Lips gives heat to Sunshine tour

September 2, 2002

BY JIM DEROGATIS POP MUSIC CRITIC

 

As war clouds gather on the horizon and the shadow of paranoia grows while America approaches the anniversary of 9/11, the sense of community, uplift, and optimism that great music provides can pierce the dark like a ray of light.

Witness the Unlimited Sunshine tour, which pulled into a sold-out Aragon Ballroom on Friday night.

In terms of its musical diversity and the crowd's open-minded acceptance of the same, the ambitious six-band, five-and-a-half hour bill rivaled the earliest Lollapalooza lineups or last summer's Area:One concert, and special props are due to headliners Cake for engineering it all (even if they found their own show stolen out from under them).

It's not that the genial, partly pop, somewhat jazzy jam band was bad. It's just that the laidback grooves and subtle hooks of hits such as "Short Skirt, Long Jacket" are much better suited to a smaller club environment than the cavernous Aragon. And rare indeed is the band that could have followed and bettered the penultimate act, Oklahoma City's fabulous Flaming Lips.

Riding high in their fourth incarnation during a long and twisted 20-year career, the Lips today are as much a theater troupe as they are a rock band. Singer and primary songwriter Wayne Coyne has become a galvanizing, near messianic performer, bounding up and down in a white suit that was soon stained with sweat and fake stage blood, laying healing hands on the audience like some born-again preacher, and urging the crowd to embrace the joys of being alive.

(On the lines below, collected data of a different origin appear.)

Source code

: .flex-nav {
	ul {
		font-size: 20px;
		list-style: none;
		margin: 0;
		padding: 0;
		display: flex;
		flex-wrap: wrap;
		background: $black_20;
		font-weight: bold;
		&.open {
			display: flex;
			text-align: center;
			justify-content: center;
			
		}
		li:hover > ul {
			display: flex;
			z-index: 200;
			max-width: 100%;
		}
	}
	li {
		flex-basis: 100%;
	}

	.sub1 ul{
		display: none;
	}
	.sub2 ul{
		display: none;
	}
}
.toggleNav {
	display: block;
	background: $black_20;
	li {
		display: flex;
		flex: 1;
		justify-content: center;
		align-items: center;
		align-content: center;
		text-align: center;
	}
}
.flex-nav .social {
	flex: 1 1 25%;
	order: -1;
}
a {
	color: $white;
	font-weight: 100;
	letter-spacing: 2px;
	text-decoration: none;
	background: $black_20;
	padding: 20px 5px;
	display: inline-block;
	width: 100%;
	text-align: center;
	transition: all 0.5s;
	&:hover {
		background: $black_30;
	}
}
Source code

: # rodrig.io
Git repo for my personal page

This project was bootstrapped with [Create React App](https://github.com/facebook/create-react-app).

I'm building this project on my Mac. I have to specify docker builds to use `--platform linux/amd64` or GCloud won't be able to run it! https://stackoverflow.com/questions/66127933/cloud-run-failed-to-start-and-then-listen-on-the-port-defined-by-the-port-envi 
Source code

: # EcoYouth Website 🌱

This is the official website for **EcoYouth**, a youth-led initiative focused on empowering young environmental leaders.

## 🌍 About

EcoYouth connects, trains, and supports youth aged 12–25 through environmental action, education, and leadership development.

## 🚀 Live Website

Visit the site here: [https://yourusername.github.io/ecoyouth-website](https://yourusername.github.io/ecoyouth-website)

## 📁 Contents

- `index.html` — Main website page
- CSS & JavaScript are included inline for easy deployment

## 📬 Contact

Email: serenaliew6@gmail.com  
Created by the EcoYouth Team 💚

Coyne downplays the religious undertones of the Lips' recent music, but the philosophical tilt of songs such as "Do You Realize?" and "Waitin' for a Superman" from 2000's "The Soft Bulletin" (which comprised most of the set) and the recent "Yoshimi Battles the Pink Robots" are unmistakable, and their central message could be summed up in the last line of the evening: "The sound they made was love."

Like a postmodern, art-rock, thrift-store version of the Merry Pranksters, the band challenged the Aragon audience to step out of itself and giddily embrace the moment. And the fans respon-ded, gleefully singing along with Coyne as the trio's pre-recorded orchestrations were augmented by longtime bassist Michael Ivins and multi-instrumentalist Steven Drozd, whose guitar, keyboards, and backing vocals are the band's secret weapon (though it was also nice to see him return to hammering the drums on two tunes).

Throughout their set, the Lips were flanked by half a dozen friends dressed as cartoon characters (a giant bunny, a big penguin), who led the crowd in its cheerleading and shined spotlights on the performers.

Meanwhile, several giant disco balls cast shafts of light through the aging ballroom, Leonard Bernstein conducted an imaginary orchestra on a giant video screen, and Coyne hurled countless handfuls of colorful confetti into the crowd to punctuate key lines of the songs.

The circus had come to town, but the spectacle was secondary to the music, and it all held great promise for the Lips' upcoming collaboration with Beck. (The group will open for him at the Chicago Theatre on Oct. 26, then serve as his backing band.)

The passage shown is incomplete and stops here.